Rep. Randy Forbes, Republican of Virginia, is the founder and chairman of the Congressional Prayer Caucus.

On April 6, 2009, President Obama, speaking halfway across the world in Turkey, effectively made a shocking proclamation: that the United States did not consider itself a Judeo-Christian nation.

"Although, as I mentioned, we have a very large Christian population, we do not consider ourselves a Christian nation or a Jewish nation," he said. I do not challenge his right to make that statement, nor do I doubt that he believes it to be true. But there were two critical questions that he failed to ask and answer. First, did America ever consider itself a Judeo-Christian nation? Secondly, if it did, what was the moment or event in which it ceased to do so?

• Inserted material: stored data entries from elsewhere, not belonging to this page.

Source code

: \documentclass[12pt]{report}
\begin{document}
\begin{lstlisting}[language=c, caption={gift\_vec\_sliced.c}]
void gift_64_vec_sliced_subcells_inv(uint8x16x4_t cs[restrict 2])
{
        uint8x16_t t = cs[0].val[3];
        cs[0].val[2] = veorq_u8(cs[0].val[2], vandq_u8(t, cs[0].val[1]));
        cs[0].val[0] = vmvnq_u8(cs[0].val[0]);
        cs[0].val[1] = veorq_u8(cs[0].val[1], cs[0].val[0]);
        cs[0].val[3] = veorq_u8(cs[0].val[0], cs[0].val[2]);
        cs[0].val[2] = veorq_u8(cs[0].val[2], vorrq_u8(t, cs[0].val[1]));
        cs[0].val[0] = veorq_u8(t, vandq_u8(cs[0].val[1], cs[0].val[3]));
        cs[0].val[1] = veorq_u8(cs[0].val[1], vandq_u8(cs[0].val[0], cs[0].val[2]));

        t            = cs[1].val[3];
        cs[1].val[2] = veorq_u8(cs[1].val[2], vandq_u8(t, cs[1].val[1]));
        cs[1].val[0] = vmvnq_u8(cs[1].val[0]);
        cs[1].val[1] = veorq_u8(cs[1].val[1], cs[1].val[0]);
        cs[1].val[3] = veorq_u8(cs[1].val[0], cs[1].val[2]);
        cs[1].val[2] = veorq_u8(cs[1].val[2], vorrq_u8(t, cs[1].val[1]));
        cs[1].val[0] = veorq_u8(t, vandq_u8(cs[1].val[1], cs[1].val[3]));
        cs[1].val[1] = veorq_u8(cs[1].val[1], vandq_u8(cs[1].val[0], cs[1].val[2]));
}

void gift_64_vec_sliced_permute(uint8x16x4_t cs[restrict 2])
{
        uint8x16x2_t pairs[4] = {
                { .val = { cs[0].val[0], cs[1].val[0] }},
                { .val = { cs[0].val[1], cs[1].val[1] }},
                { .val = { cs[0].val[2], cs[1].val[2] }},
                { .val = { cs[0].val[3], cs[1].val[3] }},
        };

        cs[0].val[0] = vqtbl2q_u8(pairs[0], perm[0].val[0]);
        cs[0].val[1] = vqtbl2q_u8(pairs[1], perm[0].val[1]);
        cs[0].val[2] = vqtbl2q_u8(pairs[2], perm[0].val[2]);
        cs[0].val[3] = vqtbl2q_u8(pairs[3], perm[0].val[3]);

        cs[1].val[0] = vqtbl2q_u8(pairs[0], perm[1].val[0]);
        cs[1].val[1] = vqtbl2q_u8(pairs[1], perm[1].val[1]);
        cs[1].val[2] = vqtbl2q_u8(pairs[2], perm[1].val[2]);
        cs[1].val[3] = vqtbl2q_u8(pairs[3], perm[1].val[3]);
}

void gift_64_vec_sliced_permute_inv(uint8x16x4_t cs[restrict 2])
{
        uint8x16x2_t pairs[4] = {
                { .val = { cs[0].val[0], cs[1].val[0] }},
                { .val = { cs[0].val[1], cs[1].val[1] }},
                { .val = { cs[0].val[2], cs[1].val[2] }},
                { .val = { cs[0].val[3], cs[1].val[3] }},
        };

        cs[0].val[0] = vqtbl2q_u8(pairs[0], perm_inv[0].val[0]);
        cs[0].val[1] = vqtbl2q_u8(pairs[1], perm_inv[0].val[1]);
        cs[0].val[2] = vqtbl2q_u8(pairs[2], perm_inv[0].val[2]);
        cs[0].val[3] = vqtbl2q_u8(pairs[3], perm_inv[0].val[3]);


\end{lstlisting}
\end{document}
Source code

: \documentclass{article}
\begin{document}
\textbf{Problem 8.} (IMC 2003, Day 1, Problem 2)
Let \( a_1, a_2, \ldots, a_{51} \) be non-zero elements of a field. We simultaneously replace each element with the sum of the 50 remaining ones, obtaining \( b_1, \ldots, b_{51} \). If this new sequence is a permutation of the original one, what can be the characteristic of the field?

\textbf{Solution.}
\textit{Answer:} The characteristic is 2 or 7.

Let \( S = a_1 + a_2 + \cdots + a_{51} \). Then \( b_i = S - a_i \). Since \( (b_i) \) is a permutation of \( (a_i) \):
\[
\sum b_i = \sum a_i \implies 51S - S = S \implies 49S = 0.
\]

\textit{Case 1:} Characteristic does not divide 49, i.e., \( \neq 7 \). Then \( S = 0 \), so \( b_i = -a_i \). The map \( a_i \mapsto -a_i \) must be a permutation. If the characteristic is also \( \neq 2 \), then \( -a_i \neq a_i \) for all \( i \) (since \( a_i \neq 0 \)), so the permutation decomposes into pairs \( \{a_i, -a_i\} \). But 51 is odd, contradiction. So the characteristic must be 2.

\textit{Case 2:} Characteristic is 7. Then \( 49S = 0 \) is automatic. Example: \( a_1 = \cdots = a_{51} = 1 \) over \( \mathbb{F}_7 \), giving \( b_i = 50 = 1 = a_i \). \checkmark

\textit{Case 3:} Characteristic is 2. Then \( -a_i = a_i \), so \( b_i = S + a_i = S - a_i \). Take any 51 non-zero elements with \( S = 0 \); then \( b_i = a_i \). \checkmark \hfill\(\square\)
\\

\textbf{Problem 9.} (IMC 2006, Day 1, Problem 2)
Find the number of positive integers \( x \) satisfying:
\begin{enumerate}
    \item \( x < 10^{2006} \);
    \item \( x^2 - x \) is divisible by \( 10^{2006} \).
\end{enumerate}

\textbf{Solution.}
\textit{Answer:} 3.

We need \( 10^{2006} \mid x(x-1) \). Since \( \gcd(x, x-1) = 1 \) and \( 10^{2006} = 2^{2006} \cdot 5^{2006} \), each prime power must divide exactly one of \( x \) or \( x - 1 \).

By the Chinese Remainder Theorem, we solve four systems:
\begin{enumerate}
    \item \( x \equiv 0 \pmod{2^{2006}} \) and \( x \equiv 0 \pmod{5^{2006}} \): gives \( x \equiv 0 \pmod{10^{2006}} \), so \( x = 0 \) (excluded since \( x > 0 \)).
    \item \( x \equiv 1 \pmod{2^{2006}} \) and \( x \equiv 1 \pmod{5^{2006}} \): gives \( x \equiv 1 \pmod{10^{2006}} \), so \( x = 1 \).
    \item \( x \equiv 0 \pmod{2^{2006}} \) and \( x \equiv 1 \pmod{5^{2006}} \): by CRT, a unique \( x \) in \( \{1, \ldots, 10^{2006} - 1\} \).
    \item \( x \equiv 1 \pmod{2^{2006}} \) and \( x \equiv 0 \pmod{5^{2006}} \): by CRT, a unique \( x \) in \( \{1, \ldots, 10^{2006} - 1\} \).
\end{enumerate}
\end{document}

Our nation's history provides overwhelming evidence that America was birthed upon Judeo-Christian principles. The first act of America's first Congress in 1774 was to ask a minister to open with prayer and to lead Congress in the reading of four chapters of the Bible. In 1776, in approving the Declaration of Independence, our founders acknowledged that all men "are endowed by their Creator with certain unalienable rights..." and noted that they were relying "on the protection of Divine Providence" in the founding of this country. John Quincy Adams said, "The Declaration of Independence laid the cornerstone of human government upon the first precepts of Christianity." Also, the signers of the 1783 Treaty of Paris, which ended the Revolutionary War, insisted the treaty begin with the phrase, "In the name of the most holy and undivided Trinity."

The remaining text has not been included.